* **Problem description**
Every line below from the one with "- Return language" through the one with "I'm new here." is to be repeated exactly, with no picture among them.

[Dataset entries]
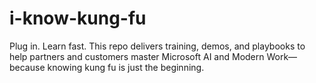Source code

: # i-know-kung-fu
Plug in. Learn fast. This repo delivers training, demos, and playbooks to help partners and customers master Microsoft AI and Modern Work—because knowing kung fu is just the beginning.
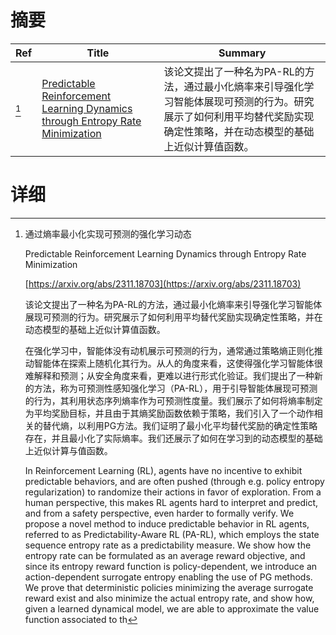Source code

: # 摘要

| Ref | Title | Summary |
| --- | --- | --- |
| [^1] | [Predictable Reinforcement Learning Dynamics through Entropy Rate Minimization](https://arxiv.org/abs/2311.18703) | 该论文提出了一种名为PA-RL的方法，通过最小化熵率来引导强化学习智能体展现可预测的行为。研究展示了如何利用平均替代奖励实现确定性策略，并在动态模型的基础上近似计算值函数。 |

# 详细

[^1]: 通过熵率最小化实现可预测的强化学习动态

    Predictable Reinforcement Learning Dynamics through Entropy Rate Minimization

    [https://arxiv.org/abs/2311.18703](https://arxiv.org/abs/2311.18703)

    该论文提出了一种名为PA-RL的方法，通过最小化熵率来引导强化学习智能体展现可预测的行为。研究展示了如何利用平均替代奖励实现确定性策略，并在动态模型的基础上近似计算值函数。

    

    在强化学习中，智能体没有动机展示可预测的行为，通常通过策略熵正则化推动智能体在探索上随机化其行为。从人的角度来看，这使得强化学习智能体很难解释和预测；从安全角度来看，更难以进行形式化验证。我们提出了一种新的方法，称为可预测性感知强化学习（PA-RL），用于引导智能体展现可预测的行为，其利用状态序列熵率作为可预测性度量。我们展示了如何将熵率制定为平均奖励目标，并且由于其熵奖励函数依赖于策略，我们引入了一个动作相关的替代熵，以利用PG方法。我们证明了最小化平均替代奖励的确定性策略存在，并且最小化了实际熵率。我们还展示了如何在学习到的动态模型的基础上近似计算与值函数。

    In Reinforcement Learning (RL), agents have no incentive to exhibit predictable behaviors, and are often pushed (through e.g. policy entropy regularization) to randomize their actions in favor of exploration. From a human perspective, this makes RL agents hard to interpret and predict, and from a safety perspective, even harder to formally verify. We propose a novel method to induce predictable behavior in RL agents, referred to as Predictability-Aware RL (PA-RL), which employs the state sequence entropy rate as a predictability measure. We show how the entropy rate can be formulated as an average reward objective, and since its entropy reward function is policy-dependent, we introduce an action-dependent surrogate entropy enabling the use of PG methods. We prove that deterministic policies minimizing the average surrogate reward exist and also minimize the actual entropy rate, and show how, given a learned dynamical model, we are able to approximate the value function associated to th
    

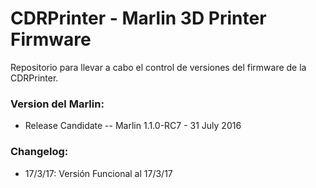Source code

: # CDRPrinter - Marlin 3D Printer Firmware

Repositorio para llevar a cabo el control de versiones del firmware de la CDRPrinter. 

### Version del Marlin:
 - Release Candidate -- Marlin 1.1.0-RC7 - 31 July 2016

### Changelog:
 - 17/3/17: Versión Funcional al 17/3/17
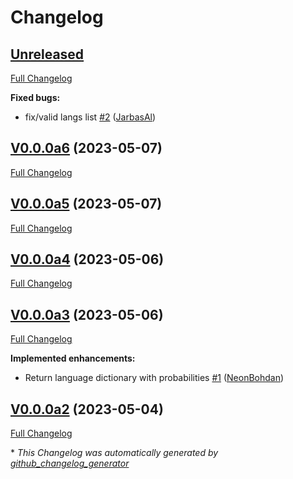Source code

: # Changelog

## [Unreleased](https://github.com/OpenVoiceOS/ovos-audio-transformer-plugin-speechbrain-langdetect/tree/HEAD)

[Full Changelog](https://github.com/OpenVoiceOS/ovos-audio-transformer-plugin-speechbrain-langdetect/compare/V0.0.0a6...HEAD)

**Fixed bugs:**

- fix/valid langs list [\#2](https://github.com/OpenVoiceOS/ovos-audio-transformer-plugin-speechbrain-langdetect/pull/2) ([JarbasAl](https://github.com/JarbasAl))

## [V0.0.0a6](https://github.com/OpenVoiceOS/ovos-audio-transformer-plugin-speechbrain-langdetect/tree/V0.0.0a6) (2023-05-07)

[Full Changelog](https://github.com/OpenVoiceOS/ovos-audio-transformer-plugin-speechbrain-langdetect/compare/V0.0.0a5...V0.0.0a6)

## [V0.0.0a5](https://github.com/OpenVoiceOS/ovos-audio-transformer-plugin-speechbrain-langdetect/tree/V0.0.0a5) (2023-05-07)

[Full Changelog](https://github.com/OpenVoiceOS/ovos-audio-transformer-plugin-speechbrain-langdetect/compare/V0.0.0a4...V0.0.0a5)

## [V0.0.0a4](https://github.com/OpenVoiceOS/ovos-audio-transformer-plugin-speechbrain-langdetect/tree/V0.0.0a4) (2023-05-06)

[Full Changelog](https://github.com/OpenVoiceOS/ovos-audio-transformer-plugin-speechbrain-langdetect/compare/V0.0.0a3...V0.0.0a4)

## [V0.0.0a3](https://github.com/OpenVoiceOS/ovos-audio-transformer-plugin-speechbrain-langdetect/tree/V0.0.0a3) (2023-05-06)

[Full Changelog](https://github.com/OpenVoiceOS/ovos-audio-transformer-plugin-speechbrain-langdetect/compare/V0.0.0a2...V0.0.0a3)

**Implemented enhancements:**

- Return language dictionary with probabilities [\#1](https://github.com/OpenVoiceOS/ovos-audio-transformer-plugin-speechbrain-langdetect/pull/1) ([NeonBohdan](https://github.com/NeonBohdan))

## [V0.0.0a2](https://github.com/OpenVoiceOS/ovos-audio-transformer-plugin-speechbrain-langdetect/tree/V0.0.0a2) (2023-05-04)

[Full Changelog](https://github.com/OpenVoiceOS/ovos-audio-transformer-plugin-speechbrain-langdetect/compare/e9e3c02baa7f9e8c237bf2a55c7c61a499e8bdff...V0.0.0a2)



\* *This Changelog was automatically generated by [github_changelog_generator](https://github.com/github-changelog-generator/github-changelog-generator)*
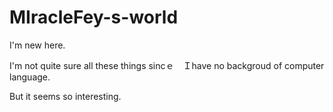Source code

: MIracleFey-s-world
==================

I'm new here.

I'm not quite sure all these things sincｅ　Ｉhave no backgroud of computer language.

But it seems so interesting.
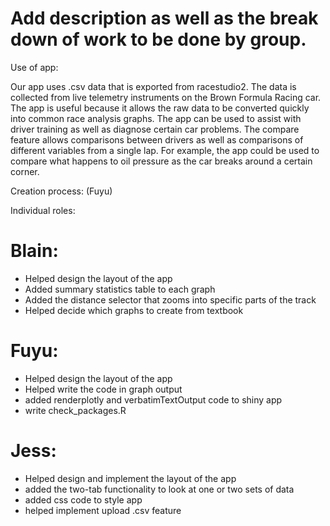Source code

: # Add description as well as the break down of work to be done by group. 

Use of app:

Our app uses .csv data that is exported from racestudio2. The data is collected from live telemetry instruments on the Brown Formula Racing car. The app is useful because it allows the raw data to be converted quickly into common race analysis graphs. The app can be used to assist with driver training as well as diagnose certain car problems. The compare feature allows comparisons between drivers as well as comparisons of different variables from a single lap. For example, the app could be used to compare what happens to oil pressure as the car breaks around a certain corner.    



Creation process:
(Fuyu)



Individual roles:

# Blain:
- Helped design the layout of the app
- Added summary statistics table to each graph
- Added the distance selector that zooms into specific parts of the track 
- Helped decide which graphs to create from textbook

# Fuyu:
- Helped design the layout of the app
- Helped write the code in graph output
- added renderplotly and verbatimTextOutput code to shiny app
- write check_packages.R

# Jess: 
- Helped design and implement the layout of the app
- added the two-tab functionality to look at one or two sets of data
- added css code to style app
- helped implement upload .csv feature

* **Final answer**
- Return language dictionary with probabilities [\#1](https://github.com/OpenVoiceOS/ovos-audio-transformer-plugin-speechbrain-langdetect/pull/1) ([NeonBohdan](https://github.com/NeonBohdan))

## [V0.0.0a2](https://github.com/OpenVoiceOS/ovos-audio-transformer-plugin-speechbrain-langdetect/tree/V0.0.0a2) (2023-05-04)

[Full Changelog](https://github.com/OpenVoiceOS/ovos-audio-transformer-plugin-speechbrain-langdetect/compare/e9e3c02baa7f9e8c237bf2a55c7c61a499e8bdff...V0.0.0a2)



\* *This Changelog was automatically generated by [github_changelog_generator](https://github.com/github-changelog-generator/github-changelog-generator)*
Source code

: MIracleFey-s-world
==================

I'm new here.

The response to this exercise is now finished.